■ **Exercise prompt**
From the entries below, copy out all lines holding "button".

Supplied information: Begin

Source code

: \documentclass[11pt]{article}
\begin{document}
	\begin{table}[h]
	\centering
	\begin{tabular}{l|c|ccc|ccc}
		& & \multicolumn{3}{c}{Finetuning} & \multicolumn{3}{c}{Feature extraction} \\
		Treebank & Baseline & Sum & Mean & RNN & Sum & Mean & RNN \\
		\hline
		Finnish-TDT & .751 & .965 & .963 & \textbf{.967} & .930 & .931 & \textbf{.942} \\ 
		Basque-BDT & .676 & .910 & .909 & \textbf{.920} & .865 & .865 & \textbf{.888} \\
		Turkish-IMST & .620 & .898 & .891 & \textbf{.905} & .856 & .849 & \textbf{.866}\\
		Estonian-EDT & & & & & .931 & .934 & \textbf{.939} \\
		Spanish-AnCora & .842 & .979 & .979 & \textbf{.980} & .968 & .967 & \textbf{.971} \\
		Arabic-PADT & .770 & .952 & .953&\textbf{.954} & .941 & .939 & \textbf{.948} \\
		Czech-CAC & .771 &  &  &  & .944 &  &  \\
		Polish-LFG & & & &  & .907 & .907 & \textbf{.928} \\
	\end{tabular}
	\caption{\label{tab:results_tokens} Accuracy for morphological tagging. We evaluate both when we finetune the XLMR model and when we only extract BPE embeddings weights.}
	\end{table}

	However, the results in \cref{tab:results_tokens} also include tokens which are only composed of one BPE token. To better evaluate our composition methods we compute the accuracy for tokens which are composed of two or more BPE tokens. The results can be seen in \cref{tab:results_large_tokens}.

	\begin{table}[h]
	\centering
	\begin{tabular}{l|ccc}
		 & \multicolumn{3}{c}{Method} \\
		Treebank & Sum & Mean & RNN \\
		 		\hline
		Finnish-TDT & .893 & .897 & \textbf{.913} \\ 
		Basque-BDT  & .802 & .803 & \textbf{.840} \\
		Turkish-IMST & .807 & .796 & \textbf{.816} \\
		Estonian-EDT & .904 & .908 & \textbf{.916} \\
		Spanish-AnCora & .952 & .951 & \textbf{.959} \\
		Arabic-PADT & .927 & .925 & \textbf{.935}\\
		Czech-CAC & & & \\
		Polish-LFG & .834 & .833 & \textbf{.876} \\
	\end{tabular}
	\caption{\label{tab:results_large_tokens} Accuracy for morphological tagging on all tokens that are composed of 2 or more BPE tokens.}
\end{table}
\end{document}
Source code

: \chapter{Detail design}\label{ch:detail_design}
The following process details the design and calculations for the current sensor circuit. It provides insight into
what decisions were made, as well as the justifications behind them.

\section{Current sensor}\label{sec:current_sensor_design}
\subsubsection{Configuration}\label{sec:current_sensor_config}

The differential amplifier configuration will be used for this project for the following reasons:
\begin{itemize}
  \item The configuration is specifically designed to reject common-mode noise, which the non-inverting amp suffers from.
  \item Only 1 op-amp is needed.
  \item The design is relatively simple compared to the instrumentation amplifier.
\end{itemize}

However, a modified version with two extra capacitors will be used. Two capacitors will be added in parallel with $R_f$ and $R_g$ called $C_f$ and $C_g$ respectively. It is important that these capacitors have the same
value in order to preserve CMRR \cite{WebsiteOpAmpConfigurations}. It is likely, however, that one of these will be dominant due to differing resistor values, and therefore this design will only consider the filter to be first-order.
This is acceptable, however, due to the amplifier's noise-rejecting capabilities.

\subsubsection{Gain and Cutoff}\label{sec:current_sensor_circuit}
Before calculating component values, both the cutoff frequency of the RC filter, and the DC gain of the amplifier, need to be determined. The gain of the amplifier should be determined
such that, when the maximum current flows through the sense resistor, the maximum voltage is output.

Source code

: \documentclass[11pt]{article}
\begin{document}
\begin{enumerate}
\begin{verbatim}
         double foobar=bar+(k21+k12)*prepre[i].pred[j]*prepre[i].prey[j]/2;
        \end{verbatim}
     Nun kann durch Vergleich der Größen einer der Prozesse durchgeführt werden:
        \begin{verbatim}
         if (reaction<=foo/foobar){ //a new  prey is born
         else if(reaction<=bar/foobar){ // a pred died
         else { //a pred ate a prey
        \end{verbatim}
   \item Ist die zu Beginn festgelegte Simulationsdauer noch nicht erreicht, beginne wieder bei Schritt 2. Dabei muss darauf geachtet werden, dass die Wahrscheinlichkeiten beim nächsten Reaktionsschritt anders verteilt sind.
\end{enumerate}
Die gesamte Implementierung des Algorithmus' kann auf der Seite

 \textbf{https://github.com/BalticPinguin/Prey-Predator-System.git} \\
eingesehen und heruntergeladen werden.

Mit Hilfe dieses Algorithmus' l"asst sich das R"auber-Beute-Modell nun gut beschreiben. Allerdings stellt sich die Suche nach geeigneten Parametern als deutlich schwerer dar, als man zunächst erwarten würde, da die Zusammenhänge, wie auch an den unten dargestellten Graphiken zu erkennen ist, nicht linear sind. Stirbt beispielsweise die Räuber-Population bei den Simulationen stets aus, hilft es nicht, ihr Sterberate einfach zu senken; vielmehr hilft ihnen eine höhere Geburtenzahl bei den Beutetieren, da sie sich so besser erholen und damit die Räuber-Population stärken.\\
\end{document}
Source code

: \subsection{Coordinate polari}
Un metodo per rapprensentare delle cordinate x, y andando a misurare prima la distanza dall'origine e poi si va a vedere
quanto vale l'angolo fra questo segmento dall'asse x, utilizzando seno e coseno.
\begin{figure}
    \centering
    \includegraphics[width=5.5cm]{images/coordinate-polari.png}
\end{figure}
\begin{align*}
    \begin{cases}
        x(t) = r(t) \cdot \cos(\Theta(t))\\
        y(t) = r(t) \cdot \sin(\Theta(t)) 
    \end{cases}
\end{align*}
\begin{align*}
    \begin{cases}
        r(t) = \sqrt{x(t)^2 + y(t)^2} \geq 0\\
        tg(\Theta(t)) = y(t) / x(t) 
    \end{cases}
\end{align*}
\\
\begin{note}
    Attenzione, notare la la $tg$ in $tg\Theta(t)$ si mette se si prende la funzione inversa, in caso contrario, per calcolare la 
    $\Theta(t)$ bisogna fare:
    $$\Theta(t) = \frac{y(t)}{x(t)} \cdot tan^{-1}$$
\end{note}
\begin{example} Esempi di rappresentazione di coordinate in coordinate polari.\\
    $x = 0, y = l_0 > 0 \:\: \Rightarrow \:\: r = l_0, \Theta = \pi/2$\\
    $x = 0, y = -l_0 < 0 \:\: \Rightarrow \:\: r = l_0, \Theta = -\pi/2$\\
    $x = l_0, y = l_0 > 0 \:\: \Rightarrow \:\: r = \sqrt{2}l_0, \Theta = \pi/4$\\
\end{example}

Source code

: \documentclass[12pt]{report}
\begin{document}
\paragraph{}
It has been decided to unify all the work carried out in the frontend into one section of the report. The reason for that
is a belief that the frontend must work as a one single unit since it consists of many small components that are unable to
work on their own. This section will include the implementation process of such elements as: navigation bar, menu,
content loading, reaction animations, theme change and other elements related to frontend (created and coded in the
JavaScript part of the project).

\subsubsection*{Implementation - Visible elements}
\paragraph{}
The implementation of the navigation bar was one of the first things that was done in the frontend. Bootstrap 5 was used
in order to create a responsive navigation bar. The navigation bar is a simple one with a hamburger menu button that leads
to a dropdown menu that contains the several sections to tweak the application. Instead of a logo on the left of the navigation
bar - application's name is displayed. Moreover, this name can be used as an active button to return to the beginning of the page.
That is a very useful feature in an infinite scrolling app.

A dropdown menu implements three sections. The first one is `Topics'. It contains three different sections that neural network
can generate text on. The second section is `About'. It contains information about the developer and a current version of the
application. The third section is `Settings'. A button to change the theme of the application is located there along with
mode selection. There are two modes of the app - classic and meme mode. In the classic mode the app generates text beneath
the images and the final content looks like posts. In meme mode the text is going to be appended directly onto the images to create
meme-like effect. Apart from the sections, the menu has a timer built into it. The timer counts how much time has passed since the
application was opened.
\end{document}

Supplied information: End

■ **Reply**
in order to create a responsive navigation bar. The navigation bar is a simple one with a hamburger menu button that leads
bar - application's name is displayed. Moreover, this name can be used as an active button to return to the beginning of the page.
application. The third section is `Settings'. A button to change the theme of the application is located there along with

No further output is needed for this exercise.